Message withdrawn at poster's request.

helenthemadex · 22/09/2012 13:46

on the surface this looks skanky and grabby, but it is possible that she really needed the money for a bill, kids school shoes or food if this is the case then its understandable but she should have said something.

I still think YANBU to be upset

DoMeDon · 22/09/2012 13:47

I think it's a case that you see things differently. She obviously saw it as a gift, hers to do with as she pleases. I would feel put out by it too - it is something I wouldn't do but I know I have different standards to some others. Next time you give someone to something do it without conditions or make the conditions clear.

I lent a high chair to my friend to see if she liked it. Hers didn't fit to the height of her table. They moved and left that table at the old house. Although I told her to use it if she liked it, I expected it back when she had finished, I never saw it again. I look at that now and think I should've been clearer in my explanation.

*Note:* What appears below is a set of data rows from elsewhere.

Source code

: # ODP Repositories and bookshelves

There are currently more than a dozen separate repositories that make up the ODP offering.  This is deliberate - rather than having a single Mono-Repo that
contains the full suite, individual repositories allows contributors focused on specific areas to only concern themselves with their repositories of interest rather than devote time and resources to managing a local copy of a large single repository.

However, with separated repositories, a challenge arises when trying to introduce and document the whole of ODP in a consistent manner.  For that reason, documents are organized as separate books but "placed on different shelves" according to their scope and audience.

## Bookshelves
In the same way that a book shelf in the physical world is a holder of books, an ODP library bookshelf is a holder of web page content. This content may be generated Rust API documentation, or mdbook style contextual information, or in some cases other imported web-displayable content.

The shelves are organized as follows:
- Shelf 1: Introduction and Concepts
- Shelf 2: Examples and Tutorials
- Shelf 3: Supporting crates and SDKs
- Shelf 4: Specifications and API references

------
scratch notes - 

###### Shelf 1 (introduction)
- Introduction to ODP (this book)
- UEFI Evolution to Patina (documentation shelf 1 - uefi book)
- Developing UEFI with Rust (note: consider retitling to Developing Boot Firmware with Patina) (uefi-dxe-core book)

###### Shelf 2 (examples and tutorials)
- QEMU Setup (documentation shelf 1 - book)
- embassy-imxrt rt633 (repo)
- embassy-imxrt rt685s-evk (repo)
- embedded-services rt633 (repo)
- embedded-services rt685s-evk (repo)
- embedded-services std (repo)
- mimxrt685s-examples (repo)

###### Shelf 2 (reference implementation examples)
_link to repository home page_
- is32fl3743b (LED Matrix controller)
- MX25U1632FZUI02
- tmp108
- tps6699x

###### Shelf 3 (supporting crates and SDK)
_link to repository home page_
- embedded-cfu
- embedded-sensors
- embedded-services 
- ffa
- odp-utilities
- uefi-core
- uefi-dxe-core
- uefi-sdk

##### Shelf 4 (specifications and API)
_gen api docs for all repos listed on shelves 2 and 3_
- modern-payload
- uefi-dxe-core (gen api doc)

DameFanny · 22/09/2012 14:00

There was a thread on here recently about how to help a skint friend without causing them embarrassment.

You've just done that without trying - does that make you feel any better?

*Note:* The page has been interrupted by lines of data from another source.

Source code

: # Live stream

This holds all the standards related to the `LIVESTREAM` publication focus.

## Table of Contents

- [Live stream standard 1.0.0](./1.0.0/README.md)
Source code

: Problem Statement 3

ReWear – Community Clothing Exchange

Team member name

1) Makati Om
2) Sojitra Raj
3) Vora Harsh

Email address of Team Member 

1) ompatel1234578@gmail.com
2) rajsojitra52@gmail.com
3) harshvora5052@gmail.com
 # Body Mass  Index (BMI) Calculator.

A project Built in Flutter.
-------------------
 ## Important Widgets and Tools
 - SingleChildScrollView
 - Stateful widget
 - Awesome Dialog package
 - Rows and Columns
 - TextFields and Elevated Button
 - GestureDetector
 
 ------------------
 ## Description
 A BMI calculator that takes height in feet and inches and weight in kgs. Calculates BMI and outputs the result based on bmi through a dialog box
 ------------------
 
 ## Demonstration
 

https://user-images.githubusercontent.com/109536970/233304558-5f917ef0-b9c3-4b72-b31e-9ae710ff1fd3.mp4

TapirBackRider · 22/09/2012 14:15

You've done a lovely thing and given her a phone, quite an expensive one, as a gift.

At the moment, you have no way of knowing if she's looked at the phone and thought to herself that by selling it (and getting a dirt cheap one instead) pays her gas or 'leccy bill for this month, or her rent etc.

Skint means different things to different people - she may well be really struggling, and has taken this as a sincere act of kindness on your part - in giving her something that she can convert into useable cash, without the sheer embarassment of telling just how bad things are and asking for money.

No way would I consider a person who has done this a bitch, or consider ending a friendship over it.

Sokmonsta · 22/09/2012 14:45

YANBU to be miffed she sold it. But yabu to have not made clear whether this was a gift or a loan until she could sort a new phone out. Or you could have offered to sell it to her at mates rates if you weren't fussed about having it yourself, but didn't just want to gift something with such value. However, I like to give people the benefit of the doubt and I'd assume she is too embarrassed to say she broke your phone and had to replace it with a cheaper one.

ThePieWhoLovedMe · 22/09/2012 14:56

Ok. I am seeing it like this.. She needed the money more then the phone. I will forget about it and move on.

OP posts:
Secondsop · 22/09/2012 15:15

You are not being unreasonable. You gave her a phone because she wanted a phone. You didn't plan to give her a tesco phone PLUS £150, which is what she's ended up with. That was your phone and your money that you agreed to forgo purely on the basis that she could get a PHONE, not that she could profit out of your good nature. I'd be really cross if I were in your position. the fact that she might be more in need of money than you doesn't mean that you should quietly accept that she can get from your item a wad of cash that you never intended to gift to anyone! The fact that someone else might need money doesn't in itself mean that you should just hand it over or that you are a bad friend for doing so. I think she's abused your generosity.

ENormaSnob · 22/09/2012 15:25

I would be very very pissed off tbh.

I think she knows it's out of order as she's been underhand about it.